Many of the students who enrolled at Westmont during its earliest years envisioned careers as missionaries, answering God’s call to take the gospel throughout the world. Ruth Kerr and the other founders set the school up as the Bible Missionary Institute in 1937. But Mrs. Kerr soon recognized that the mission field also required people with professional training: teachers, doctors, lawyers and others who could share both their expertise and their faith. In 1940, the school became Westmont and adopted a four-year liberal arts curriculum.
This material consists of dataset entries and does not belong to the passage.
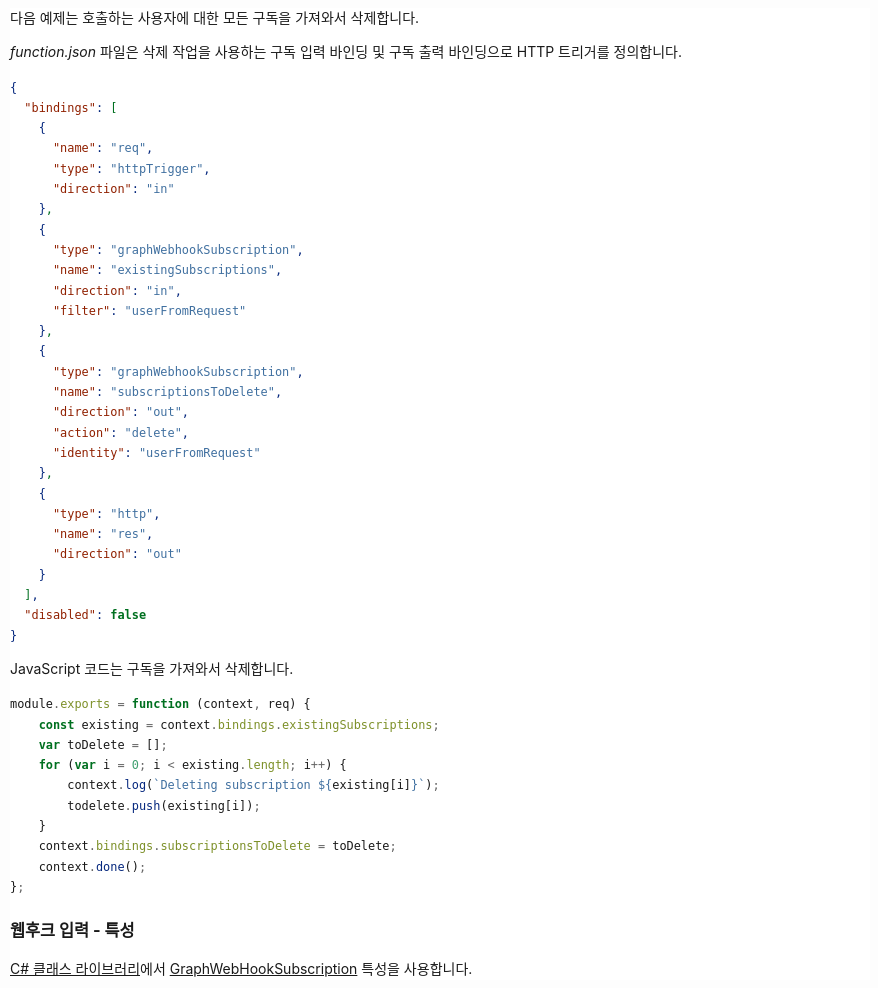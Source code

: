 다음 예제는 호출하는 사용자에 대한 모든 구독을 가져와서 삭제합니다.

*function.json* 파일은 삭제 작업을 사용하는 구독 입력 바인딩 및 구독 출력 바인딩으로 HTTP 트리거를 정의합니다.

```json
{
  "bindings": [
    {
      "name": "req",
      "type": "httpTrigger",
      "direction": "in"
    },
    {
      "type": "graphWebhookSubscription",
      "name": "existingSubscriptions",
      "direction": "in",
      "filter": "userFromRequest"
    },
    {
      "type": "graphWebhookSubscription",
      "name": "subscriptionsToDelete",
      "direction": "out",
      "action": "delete",
      "identity": "userFromRequest"
    },
    {
      "type": "http",
      "name": "res",
      "direction": "out"
    }
  ],
  "disabled": false
}
```

JavaScript 코드는 구독을 가져와서 삭제합니다.

```js
module.exports = function (context, req) {
    const existing = context.bindings.existingSubscriptions;
    var toDelete = [];
    for (var i = 0; i < existing.length; i++) {
        context.log(`Deleting subscription ${existing[i]}`);
        todelete.push(existing[i]);
    }
    context.bindings.subscriptionsToDelete = toDelete;
    context.done();
};
```

### <a name="webhook-input---attributes"></a>웹후크 입력 - 특성

[C# 클래스 라이브러리](functions-dotnet-class-library.md)에서 [GraphWebHookSubscription](https://github.com/Azure/azure-functions-microsoftgraph-extension/blob/master/src/MicrosoftGraphBinding/Bindings/GraphWebHookSubscriptionAttribute.cs) 특성을 사용합니다.


[HTTP 트리거]: functions-bindings-http-webhook.md
[Microsoft Graph에서 웹후크 작업]: https://developer.microsoft.com/graph/docs/api-reference/v1.0/resources/webhooks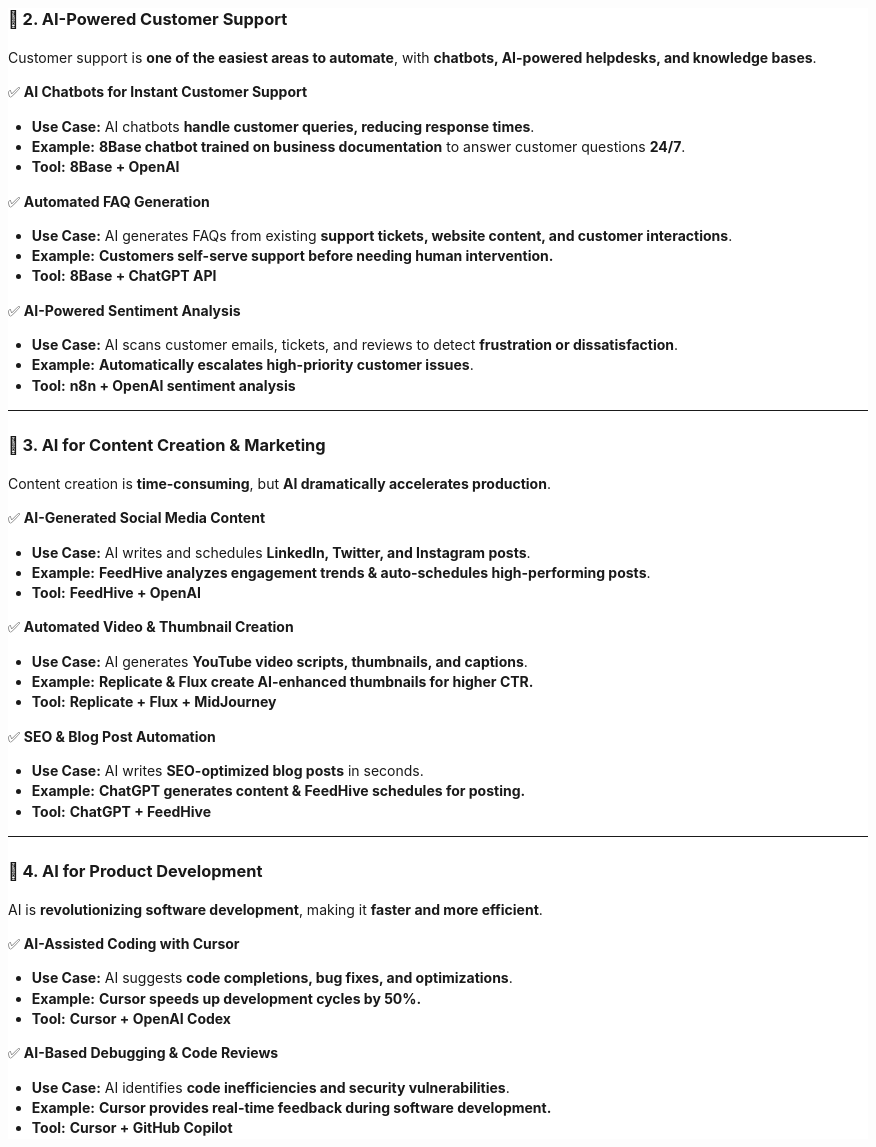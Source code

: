 
### **📌 2. AI-Powered Customer Support**
Customer support is **one of the easiest areas to automate**, with **chatbots, AI-powered helpdesks, and knowledge bases**.

✅ **AI Chatbots for Instant Customer Support**
- **Use Case:** AI chatbots **handle customer queries, reducing response times**.
- **Example:** **8Base chatbot trained on business documentation** to answer customer questions **24/7**.
- **Tool:** **8Base + OpenAI**

✅ **Automated FAQ Generation**
- **Use Case:** AI generates FAQs from existing **support tickets, website content, and customer interactions**.
- **Example:** **Customers self-serve support before needing human intervention.**
- **Tool:** **8Base + ChatGPT API**

✅ **AI-Powered Sentiment Analysis**
- **Use Case:** AI scans customer emails, tickets, and reviews to detect **frustration or dissatisfaction**.
- **Example:** **Automatically escalates high-priority customer issues**.
- **Tool:** **n8n + OpenAI sentiment analysis**

---

### **📌 3. AI for Content Creation & Marketing**
Content creation is **time-consuming**, but **AI dramatically accelerates production**.

✅ **AI-Generated Social Media Content**
- **Use Case:** AI writes and schedules **LinkedIn, Twitter, and Instagram posts**.
- **Example:** **FeedHive analyzes engagement trends & auto-schedules high-performing posts**.
- **Tool:** **FeedHive + OpenAI**

✅ **Automated Video & Thumbnail Creation**
- **Use Case:** AI generates **YouTube video scripts, thumbnails, and captions**.
- **Example:** **Replicate & Flux create AI-enhanced thumbnails for higher CTR.**
- **Tool:** **Replicate + Flux + MidJourney**

✅ **SEO & Blog Post Automation**
- **Use Case:** AI writes **SEO-optimized blog posts** in seconds.
- **Example:** **ChatGPT generates content & FeedHive schedules for posting.**
- **Tool:** **ChatGPT + FeedHive**

---

### **📌 4. AI for Product Development**
AI is **revolutionizing software development**, making it **faster and more efficient**.

✅ **AI-Assisted Coding with Cursor**
- **Use Case:** AI suggests **code completions, bug fixes, and optimizations**.
- **Example:** **Cursor speeds up development cycles by 50%.**
- **Tool:** **Cursor + OpenAI Codex**

✅ **AI-Based Debugging & Code Reviews**
- **Use Case:** AI identifies **code inefficiencies and security vulnerabilities**.
- **Example:** **Cursor provides real-time feedback during software development.**
- **Tool:** **Cursor + GitHub Copilot**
World War II focused attention on international affairs and shaped the school throughout the 1940s. In response to the conflict, 66 mostly male students, faculty and alumni left to join the service. Evelyn Starr Lesslie, associate professor of English, wrote in the August 1944 Quarterly Bulletin,“More than ever before, we now need intelligent men and women, trained leaders with the high moral purpose and stability derived only from a living faith in Him who changes not…. This is the postwar challenge to Westmont College: to train choice young people in the best that has been known and thought, not as an end in itself, but as a means of sharpening tools for world service.”

Generations of Westmont graduates have embraced this idea of global service. They’ve entered the mission field as Bible translators, doctors and teachers and pursued various professional careers overseas. A surprising number of the Golden Warriors who return to campus to celebrate their 50th class reunion have lived and worked outside the United States, and younger alumni continue this tradition.

In the 1960s, Westmont faculty began developing academic programs off campus. Europe Semester started small in the 1960s with one professor and 10 students, but it soon grew into an important part of the college’s curriculum. Every fall, Westmont professors lead students on a pilgrimage to Europe’s great cities and museums, an adventure that blends intensive study with first-hand experience of the places and people that have shaped European history and cultures. Students read, research and write extensively, travel widely, and learn from experts and everyday people in many countries.

Two sociology professors taught a three-week course in San Francisco in 1968 that quickly evolved into the semester-long Urban Program. From the start, this program focused on professional internships in the city and urban studies classes. Although the college renamed it Westmont in San Francisco in 2010, the semester continues to immerse students in the economic and racial diversity of urban areas. Three full-time professors run the program at the historic Clunie House, a Victorian mansion in the center of the city.

Since 1972, English professors have directed England Semester, which combines travel to literary and cultural centers with residential study in the British Isles. Professor Arthur Lynip and his students returned to campus in 1974 with a wardrobe that C.S. Lewis had owned; they bought it because it matches the description of the wardrobe in “The Lion, the Witch and the Wardrobe.”The English department proudly installed it in Reynolds Hall, where it remains.

When the college established the six-week Mayterm program (which follows the spring semester), professors began leading classes to places such as China, Southeast Asia, Africa, India and Europe. To further expand international programs, the college developed Westmont in Mexico in 2004, which takes students to Querétaro for a semester to live with local families, study with Mexican university professors and travel. The college’s newest off-campus program, Westmont in Istanbul, debuted in spring 2012, and alternates with Westmont in Jerusalem, scheduled for spring 2013.

Student outreach has also grown more international. Through Lei O’Limas, students traveled to rural Hawaii for summer missions in the 1960s. Potter’s Clay, the annual outreach to Ensenada, Mexico, began in 1977 and continues to involve a significant number of students. Now known as Emmaus Road, Westmont’s summer ministry program sent 71 students to Bolivia, China, Guatemala, Nepal, Uganda, Spain, Japan, Israel and Indonesia in 2012.

President Gayle D. Beebe seeks to expand opportunities for students to study and serve overseas and develop a global perspective, thus continuing a 75-year-old Westmont tradition.